EXERCISE GOAL | Return verbatim the portion of the material below that starts at the line containing "Real integrals, like" and ends at its last line.

:::

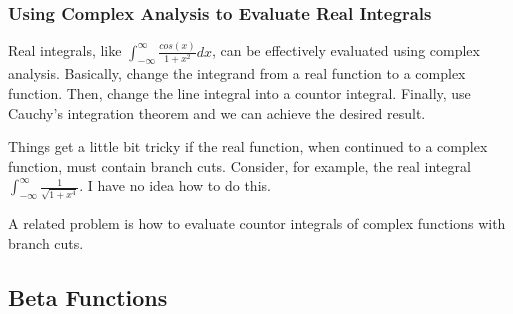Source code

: \documentclass[12pt,oneside,reqno]{amsart}
\theoremstyle{definition}
\theoremstyle{remark}
\begin{document}
\subsubsection{Using Complex Analysis to Evaluate Real Integrals}
Real integrals, like $\int_{-\infty}^{\infty}\frac{cos(x)}{1+x^2}dx$, can be effectively evaluated using complex analysis. Basically, change the integrand from a real function to a complex function. Then, change the line integral into a countor integral. Finally, use Cauchy's integration theorem and we can achieve the desired result. 

Things get a little bit tricky if the real function, when continued to a complex function, must contain branch cuts. Consider, for example, the real integral $\int_{-\infty}^{\infty}\frac{1}{\sqrt{1+x^4}}$. I have no idea how to do this.

A related problem is how to evaluate countor integrals of complex functions with branch cuts.

\subsection{Beta Functions}
\end{document}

:::

EXERCISE RESPONSE |
Real integrals, like $\int_{-\infty}^{\infty}\frac{cos(x)}{1+x^2}dx$, can be effectively evaluated using complex analysis. Basically, change the integrand from a real function to a complex function. Then, change the line integral into a countor integral. Finally, use Cauchy's integration theorem and we can achieve the desired result. 

Things get a little bit tricky if the real function, when continued to a complex function, must contain branch cuts. Consider, for example, the real integral $\int_{-\infty}^{\infty}\frac{1}{\sqrt{1+x^4}}$. I have no idea how to do this.

A related problem is how to evaluate countor integrals of complex functions with branch cuts.

\subsection{Beta Functions}
\end{document}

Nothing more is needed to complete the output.